Search code examples
rrcpp

Rcpp import list / dataframe from R with a large number of variable


I am new to Rcpp programming and I cannot figure out a very basic thing.

I am trying to import an large list from R to c++. I am using Rcpp. The list I have contains about 400,000 rows and 50 columns. I am recreating a smaller version of it here for your reference.

df1 = data.frame(Variable1=c(1,2,3,4,5,6,7,8,9,10,1),Variable2=c(11,12,13,14,15,16,17,18,19,20,11),
             Variable3 = c(1,0,0,1,1,0,0,0,1,0,1),
             Variable4=c(1,1,1,1,2,2,2,2,2,2,2),
             Variable5=c(20,-2,-5,10,30,2,1,.5,50,-1,60))

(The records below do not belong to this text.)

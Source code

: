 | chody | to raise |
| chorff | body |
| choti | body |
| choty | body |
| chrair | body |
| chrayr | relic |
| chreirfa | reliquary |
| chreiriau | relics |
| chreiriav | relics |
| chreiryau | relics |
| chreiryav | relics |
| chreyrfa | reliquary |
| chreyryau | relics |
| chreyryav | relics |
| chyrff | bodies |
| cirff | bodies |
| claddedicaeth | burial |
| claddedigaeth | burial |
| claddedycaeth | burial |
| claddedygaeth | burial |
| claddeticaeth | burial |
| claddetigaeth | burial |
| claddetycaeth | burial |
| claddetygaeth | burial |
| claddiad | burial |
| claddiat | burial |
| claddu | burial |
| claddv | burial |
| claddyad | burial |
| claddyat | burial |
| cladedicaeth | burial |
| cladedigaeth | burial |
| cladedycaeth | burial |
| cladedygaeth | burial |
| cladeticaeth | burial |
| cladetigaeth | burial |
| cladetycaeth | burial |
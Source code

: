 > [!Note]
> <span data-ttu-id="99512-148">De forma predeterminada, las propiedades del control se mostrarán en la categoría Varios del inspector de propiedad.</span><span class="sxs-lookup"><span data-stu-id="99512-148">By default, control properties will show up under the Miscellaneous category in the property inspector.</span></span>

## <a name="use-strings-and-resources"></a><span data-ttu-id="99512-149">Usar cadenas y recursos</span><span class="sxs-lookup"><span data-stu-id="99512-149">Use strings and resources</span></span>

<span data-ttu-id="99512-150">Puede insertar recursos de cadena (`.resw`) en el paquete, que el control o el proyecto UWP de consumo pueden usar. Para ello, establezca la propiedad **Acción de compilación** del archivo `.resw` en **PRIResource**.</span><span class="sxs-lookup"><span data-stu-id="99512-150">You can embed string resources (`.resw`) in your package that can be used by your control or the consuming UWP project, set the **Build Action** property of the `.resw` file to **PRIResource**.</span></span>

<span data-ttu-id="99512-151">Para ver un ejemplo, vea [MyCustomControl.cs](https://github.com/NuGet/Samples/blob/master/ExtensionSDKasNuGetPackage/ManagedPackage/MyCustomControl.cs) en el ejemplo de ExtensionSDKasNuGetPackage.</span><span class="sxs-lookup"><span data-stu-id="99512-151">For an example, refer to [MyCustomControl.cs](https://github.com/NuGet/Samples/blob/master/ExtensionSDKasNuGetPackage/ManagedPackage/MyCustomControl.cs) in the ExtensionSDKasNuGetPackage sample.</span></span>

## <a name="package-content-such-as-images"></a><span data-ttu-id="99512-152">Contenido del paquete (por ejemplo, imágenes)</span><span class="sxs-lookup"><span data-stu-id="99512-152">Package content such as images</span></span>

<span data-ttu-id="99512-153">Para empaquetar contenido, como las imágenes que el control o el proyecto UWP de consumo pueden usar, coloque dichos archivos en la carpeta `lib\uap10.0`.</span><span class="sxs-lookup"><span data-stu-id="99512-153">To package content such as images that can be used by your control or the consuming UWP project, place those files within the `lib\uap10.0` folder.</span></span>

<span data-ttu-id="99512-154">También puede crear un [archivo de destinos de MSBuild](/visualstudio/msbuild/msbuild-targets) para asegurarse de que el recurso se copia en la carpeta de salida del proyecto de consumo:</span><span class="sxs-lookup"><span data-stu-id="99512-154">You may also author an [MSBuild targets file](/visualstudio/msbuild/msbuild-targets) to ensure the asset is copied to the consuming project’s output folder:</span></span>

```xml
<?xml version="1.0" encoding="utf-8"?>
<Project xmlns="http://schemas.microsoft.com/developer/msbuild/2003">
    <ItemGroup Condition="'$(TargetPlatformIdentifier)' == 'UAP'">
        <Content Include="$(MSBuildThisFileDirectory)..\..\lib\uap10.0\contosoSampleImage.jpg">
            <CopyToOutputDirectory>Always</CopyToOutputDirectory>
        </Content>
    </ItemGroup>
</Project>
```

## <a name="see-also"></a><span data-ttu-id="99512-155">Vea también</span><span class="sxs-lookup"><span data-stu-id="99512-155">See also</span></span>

This is a dataframe object. I know from this post (how many vectors can be added in DataFrame::create( vec1, vec2 ... )?) that you can only import dataframe objects in Rcpp with 20 columns. You could also have as many columns as you want from Kevin Ushey's post here (how many vectors can be added in DataFrame::create( vec1, vec2 ... )?). I would prefer to not use the dataframe route since I need to write a fairly complicated function.

My confusion comes from the following: when I use

typeof(df1)

R tells me that this is a list object.

What would be the best way to import this data in Rcpp? Could someone point me to a source/ show me a replica code that I might be able to use for my dataset (please note my dataset has 50 columns)?

Any help/advice will be greatly appreciated.


Solution

  • As @RalfStubner and @duckmayr mentioned, you may have been misreading the existing restrictions on construction. There are no restrictions on accepting existing data frame objects.

    To illustrate, here is a not entirely sensible example of a 500 column data.frame (which, for simplicity, we assume to contain only numeric vectors) where we sum up all elements in the first row.

    Code

    #include <Rcpp.h>
    
    // [[Rcpp::export]]
    double extractFromBigDataFrame(Rcpp::DataFrame d, bool verbose=false) {
      int n = d.length();
      double sum = 0;
      for (int i=0; i<n; i++) {
        // we are making a simplifying assumption here that each column is numeric
        Rcpp::NumericVector x = d[i];
        double elem = x[0];
        sum += elem;
        if (verbose) print(x);
      }
      return sum;
    }
    
    /*** R
    m <- matrix(1:1000, 2, 500)
    d <- as.data.frame(m)
    extractFromBigDataFrame(d)
    rowSums(m)  # comparison
    */
    

    Output

    R> Rcpp::sourceCpp("/tmp/so54563983.cpp")
    
    R> m <- matrix(1:1000, 2, 500)
    
    R> d <- as.data.frame(m)
    
    R> extractFromBigDataFrame(d)
    [1] 250000
    
    R> rowSums(m)  # comparison
    [1] 250000 250500
    R>